> _Exercise goal_: From the data, copy out every line in which the word "Verify" appears.

> _Records_:
◇ ◇ ◇ ◇ ◇

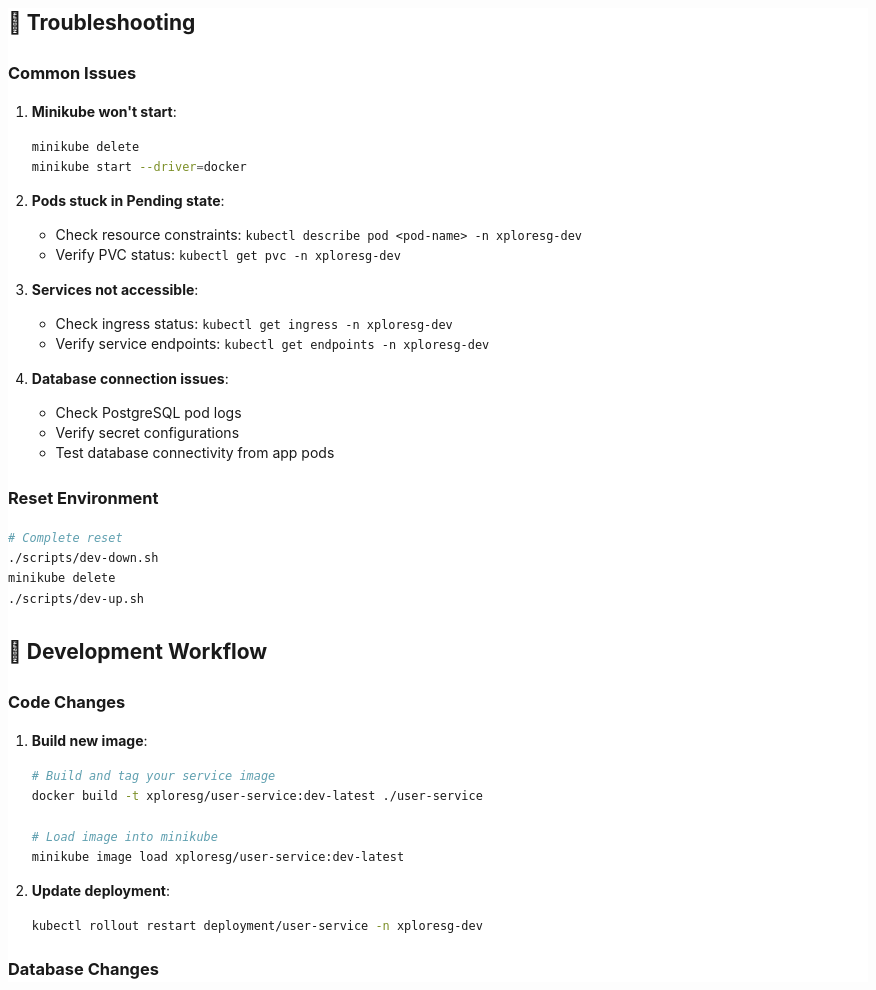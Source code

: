 ## 🐛 Troubleshooting

### Common Issues

1. **Minikube won't start**:

   ```bash
   minikube delete
   minikube start --driver=docker
   ```

2. **Pods stuck in Pending state**:

   - Check resource constraints: `kubectl describe pod <pod-name> -n xploresg-dev`
   - Verify PVC status: `kubectl get pvc -n xploresg-dev`

3. **Services not accessible**:

   - Check ingress status: `kubectl get ingress -n xploresg-dev`
   - Verify service endpoints: `kubectl get endpoints -n xploresg-dev`

4. **Database connection issues**:
   - Check PostgreSQL pod logs
   - Verify secret configurations
   - Test database connectivity from app pods

### Reset Environment

```bash
# Complete reset
./scripts/dev-down.sh
minikube delete
./scripts/dev-up.sh
```

## 🔄 Development Workflow

### Code Changes

1. **Build new image**:

   ```bash
   # Build and tag your service image
   docker build -t xploresg/user-service:dev-latest ./user-service

   # Load image into minikube
   minikube image load xploresg/user-service:dev-latest
   ```

2. **Update deployment**:
   ```bash
   kubectl rollout restart deployment/user-service -n xploresg-dev
   ```

### Database Changes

◇ ◇ ◇ ◇ ◇

> _Reply to the exercise_:
   - Verify PVC status: `kubectl get pvc -n xploresg-dev`
   - Verify service endpoints: `kubectl get endpoints -n xploresg-dev`
   - Verify secret configurations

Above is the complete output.